Dopo vari tentativi di risolvere in maniera pacifica la conquista dispose l’assedio. Grazie alle sue mura, al coraggio degli abitanti e alle riserve idriche del pozzo cittadino, pur vivendo momenti altamente drammatici, Corinaldo riesce a resistere, tanto che Francesco Maria della Rovere, resosi conto dell’impossibilità di espugnarla, decide di ritirarsi.
Con la liberazione dall’assedio si diffonde in Europa la fama dell’eccezionale difesa corinaldese, l’Arx Munitissima Corinalti  e Papa Leone X per premiare il coraggio della popolazione, il 6 dicembre 1517 elegge Corinaldo al rango di Città.

Leggi il racconto originale tratto da “Istorie del ducato di Urbino” (1642) di Vincenzo Maria Cimarelli

 

Correva l’Anno della nostra salute 1517, Francesco Maria della Rovere Duca di Urbino, essendo Leone X sommo Pontefice degli suoi Stati privato, sbandati gli eserciti, che militavano a Verona, e a Brescia, raccolse un grosso numero di Spagnoli, di Guasconi, d’Italiani e di altre Nazioni d’Europa, che oziosi per l’Italia dispersi trovavansi; e di questi formato avendo un grosso esercito, co’l suo valore desideroso nel Dominio allargar, assalì la Marca; e avendola tutta conquistata disegnò d’aver Corinalto d’accordo, giudicando il possesso di quella Piazza; e l’affezione de suoi Cittadini esser molto per i suoi interessi a taglio; essendo ella posta in bel sito, né confini dello Stato suo, alle prime frontiere di essa Marca.

Onde con gran premura fé con i principali Cittadini trattar gli accordi, facendo loro, e alla Patria de suoi favori, e segnalate offerte, quando alla protezione di lui volontariamente si sopponessero: si come all’incontro, intimò loro la guerra, minacciando al Paese e agli abitanti incendi, ruine e morti.
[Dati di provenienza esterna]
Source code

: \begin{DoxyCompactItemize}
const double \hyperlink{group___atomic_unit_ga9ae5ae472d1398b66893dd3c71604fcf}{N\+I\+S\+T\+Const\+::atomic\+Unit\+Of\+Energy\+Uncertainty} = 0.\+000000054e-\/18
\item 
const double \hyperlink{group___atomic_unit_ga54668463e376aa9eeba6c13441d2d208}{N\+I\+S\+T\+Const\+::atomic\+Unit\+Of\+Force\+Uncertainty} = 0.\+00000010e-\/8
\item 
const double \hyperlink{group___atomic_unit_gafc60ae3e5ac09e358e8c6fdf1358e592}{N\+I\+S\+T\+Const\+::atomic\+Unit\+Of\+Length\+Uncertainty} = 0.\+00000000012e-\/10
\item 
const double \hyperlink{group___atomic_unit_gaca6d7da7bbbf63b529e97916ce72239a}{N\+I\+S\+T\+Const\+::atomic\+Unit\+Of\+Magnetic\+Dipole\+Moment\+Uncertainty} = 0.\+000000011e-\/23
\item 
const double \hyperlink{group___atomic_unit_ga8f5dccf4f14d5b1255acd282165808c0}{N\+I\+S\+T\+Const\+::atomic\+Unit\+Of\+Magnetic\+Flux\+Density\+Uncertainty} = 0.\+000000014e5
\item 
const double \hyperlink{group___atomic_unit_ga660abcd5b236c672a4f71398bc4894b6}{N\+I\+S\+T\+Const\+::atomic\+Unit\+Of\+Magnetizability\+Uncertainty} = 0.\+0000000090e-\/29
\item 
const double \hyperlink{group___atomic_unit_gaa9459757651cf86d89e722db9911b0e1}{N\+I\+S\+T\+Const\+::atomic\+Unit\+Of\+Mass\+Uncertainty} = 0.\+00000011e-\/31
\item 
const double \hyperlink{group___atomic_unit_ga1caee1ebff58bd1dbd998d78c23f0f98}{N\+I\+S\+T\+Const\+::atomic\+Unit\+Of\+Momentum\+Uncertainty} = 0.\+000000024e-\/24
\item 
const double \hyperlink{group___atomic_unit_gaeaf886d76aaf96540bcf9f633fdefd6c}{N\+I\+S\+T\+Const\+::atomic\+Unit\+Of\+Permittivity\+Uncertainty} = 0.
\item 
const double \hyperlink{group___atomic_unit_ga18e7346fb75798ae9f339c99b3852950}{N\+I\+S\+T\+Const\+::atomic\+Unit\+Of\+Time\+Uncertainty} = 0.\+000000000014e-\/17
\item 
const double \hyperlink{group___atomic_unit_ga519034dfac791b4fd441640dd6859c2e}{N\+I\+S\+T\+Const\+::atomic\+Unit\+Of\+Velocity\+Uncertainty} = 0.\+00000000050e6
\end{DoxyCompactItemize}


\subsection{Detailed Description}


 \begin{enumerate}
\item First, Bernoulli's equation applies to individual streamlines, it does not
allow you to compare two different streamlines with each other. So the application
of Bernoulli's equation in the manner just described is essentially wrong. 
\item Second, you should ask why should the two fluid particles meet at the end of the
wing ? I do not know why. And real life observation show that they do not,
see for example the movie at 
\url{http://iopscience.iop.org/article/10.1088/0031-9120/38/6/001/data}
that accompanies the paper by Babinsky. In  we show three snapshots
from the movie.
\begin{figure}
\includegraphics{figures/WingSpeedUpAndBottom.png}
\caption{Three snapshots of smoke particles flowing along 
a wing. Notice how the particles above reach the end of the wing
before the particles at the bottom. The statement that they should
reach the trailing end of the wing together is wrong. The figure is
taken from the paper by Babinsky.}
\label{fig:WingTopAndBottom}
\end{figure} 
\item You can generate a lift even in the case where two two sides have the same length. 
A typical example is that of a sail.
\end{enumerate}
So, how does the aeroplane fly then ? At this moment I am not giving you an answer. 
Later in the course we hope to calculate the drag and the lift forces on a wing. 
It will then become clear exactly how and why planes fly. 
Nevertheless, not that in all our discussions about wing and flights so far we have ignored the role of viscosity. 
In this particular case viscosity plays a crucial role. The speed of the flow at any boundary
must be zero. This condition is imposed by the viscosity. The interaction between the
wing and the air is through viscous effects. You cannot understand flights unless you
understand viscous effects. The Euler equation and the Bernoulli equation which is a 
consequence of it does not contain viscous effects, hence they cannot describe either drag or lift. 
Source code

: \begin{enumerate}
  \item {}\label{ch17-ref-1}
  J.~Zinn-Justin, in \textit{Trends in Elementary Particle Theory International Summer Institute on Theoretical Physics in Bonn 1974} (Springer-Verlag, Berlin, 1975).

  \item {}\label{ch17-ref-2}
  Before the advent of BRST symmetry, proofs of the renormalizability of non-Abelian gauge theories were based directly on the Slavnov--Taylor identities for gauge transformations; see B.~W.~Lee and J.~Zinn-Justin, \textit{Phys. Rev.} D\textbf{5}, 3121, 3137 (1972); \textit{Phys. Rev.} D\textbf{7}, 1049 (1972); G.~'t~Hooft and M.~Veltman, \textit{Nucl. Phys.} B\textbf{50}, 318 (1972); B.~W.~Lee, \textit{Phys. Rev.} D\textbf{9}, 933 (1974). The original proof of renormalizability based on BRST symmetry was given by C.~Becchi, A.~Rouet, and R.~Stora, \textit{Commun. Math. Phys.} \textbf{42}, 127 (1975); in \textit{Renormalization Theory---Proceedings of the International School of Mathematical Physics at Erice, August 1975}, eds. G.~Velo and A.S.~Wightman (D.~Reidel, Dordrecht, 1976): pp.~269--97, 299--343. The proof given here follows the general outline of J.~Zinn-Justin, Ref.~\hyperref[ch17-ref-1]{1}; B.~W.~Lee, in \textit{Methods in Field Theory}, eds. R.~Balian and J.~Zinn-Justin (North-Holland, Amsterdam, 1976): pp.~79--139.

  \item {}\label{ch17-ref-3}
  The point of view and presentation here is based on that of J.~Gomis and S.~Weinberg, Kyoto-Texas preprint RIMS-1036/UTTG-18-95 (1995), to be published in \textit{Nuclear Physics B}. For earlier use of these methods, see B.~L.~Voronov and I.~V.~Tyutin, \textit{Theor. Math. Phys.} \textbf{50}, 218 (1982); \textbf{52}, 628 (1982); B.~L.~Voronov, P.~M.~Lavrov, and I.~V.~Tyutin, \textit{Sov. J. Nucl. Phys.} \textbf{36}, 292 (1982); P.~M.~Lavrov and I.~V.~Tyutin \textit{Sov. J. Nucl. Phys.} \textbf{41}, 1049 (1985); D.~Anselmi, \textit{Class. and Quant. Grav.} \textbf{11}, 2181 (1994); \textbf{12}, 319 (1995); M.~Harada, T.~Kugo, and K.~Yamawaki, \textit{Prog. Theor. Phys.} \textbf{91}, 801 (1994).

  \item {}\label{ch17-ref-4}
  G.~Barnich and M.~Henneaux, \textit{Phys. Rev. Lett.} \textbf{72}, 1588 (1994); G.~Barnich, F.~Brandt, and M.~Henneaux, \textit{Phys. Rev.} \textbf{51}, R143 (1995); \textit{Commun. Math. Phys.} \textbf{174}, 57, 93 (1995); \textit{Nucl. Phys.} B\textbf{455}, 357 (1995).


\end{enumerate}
D’onde gli Corinaltesi non meno che si aspre minacce intimoriti, che da gli infausti e tragici eventi dell’altre Terre della Provincia, che con ardire, e valore tentarono alle sue forze d’opporsi; promisero di volerlo per supremo lor Principe riconoscerlo, con sottomettersi all’obbedienza sua, e in segno di vero affetto, e vassallaggio, le chiavi delle Porte mandandoli della terra, con ricchi, e sontuosi doni, i quali dal Duca sprezzati non furono, anzi vennero con la pronta offerta della Patria, oltremodo graditi.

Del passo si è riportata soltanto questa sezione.